Kant holds a key position in the history of modern philosophy as the last great figure to belong fully to both the Anglo-American analytic tradition and the Continental tradition. As the world’s foremost scholar of Kant and German Idealism, Dieter Henrich combines an encyclopedic knowledge of Kant’s texts with an equally profound understanding of the philosophers of preceding and succeeding centuries. In this collection comprising four of his most influential essays, Henrich proves himself unique in the conjunction of philosophical acumen, insight, and originality that he brings to Kant interpretation.
Henrich’s distinctive contribution has been to break through the entrenched stereotypes of the ontological and neo-Kantian schools of Kant interpretation in order to place Kant’s major ideas in their historical and developmental context, demonstrating their enduring philosophical significance.
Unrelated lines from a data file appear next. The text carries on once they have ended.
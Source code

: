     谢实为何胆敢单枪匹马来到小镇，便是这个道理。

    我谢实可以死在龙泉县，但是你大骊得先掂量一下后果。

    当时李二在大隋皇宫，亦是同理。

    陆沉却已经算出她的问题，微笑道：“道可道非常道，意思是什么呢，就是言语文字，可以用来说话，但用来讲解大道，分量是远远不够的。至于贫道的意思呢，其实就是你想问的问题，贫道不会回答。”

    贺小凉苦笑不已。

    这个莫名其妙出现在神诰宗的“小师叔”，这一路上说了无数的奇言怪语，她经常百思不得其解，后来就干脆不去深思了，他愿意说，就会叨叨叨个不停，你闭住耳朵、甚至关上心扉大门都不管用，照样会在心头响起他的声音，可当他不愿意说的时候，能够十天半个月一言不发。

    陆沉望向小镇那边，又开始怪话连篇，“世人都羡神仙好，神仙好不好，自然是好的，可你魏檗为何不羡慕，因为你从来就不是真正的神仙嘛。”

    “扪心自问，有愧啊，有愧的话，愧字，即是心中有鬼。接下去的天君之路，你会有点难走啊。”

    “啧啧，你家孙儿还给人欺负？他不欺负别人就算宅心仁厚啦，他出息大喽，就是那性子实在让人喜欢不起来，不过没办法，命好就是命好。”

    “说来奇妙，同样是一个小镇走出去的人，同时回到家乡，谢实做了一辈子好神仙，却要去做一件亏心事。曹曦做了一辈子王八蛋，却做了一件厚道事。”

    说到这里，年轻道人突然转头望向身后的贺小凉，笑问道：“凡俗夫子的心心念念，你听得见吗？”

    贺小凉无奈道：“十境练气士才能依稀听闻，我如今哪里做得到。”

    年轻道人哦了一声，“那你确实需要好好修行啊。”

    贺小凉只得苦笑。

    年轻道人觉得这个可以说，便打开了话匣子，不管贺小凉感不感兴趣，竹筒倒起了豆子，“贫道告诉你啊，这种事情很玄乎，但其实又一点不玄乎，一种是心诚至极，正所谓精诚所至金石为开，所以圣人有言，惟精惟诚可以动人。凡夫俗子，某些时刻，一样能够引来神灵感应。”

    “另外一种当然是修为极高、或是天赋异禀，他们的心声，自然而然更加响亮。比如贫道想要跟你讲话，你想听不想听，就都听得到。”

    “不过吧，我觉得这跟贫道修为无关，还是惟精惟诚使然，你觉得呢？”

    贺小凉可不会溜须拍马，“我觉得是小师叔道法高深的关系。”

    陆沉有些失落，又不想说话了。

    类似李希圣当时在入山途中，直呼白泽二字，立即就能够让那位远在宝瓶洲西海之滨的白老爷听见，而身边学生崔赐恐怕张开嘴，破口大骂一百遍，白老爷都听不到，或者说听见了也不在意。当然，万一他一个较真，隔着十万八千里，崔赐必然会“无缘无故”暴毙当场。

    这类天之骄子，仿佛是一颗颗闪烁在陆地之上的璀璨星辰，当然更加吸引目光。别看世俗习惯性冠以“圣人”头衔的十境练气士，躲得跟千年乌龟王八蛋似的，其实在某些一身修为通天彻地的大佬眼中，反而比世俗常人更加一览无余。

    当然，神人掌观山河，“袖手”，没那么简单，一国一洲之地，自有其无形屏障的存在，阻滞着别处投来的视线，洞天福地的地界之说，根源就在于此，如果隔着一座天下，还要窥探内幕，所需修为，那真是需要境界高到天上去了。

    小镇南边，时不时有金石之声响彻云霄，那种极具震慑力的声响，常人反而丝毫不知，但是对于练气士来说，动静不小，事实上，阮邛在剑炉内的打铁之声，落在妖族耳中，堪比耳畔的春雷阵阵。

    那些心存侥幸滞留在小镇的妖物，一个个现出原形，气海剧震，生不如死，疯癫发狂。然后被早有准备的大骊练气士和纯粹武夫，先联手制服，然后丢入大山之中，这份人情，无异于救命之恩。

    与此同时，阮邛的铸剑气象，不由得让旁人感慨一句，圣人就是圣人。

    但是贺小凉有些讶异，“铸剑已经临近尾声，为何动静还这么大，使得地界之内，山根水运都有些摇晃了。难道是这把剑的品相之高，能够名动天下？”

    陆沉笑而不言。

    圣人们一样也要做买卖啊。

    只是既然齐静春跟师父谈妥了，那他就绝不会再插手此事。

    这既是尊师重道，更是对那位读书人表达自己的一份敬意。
Henrich has shown how Kant’s attempt to overcome the dichotomy between rationalism and moral-sense philosophy led to a lifelong struggle to establish the unity of theoretical and practical reason and the inseparability of the motivational force of the principle of ethics from its function as a principle for ethical judgment. But Henrich has also shown how Kant’s project of unification contained fundamental tensions that called forth the projects of such post-Kantians as Schiller, Fichte, and Hegel, which explored new approaches within the Kantian framework.
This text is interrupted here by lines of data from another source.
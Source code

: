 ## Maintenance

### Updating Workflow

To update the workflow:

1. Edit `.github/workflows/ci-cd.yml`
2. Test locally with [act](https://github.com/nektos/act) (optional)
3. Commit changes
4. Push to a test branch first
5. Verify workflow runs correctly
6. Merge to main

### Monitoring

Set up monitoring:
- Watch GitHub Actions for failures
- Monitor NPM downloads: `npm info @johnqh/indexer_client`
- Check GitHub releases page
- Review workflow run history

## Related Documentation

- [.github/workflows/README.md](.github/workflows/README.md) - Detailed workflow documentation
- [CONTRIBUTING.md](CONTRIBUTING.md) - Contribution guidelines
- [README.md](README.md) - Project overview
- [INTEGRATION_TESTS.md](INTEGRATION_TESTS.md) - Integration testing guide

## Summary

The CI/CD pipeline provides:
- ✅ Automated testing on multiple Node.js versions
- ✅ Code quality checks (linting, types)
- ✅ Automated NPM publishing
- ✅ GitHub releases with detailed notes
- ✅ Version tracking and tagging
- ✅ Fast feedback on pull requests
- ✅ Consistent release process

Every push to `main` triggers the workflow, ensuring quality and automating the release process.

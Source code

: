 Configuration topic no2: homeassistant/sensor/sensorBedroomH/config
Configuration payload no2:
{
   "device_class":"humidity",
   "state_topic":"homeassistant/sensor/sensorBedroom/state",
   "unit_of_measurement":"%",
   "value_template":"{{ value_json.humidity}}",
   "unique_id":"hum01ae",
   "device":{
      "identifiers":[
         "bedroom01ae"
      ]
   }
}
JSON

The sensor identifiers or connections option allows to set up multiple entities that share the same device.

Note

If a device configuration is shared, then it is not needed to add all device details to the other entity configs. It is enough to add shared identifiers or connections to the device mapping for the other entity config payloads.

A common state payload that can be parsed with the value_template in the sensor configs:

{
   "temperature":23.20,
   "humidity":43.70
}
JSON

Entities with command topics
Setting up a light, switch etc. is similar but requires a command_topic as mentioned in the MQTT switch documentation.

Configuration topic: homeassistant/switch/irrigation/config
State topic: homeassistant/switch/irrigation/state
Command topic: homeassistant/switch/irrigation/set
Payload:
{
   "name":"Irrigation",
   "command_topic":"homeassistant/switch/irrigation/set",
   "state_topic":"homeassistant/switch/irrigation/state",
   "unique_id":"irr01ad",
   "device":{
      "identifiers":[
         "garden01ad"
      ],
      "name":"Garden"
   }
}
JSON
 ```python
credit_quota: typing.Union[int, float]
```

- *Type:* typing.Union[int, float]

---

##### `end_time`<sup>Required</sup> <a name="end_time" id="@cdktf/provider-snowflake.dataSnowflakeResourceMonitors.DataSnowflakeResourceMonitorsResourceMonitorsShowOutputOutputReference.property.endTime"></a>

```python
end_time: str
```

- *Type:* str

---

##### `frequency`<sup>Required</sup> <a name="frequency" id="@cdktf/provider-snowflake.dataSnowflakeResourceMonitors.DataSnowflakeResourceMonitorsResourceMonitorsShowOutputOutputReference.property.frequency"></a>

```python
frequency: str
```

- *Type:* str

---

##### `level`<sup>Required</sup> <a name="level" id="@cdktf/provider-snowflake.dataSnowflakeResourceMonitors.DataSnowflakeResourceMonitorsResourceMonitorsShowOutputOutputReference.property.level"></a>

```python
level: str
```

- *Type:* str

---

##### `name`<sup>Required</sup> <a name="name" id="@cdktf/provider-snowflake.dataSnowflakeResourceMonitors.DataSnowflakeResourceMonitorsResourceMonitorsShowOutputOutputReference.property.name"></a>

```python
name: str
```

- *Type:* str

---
The heart of Henrich’s interpretation of Kant, the essays in this book present a persuasive picture of the development of Kant’s moral philosophy and give an account of the argumentative strategies determining all the aspects of Kant’s philosophy. They reflect Henrich’s general interest in the unity of reason as well as his special interest in self-consciousness as both a key concept of modern philosophy and the key to the highly disputed interpretation of Kant’s transcendental deduction of categories.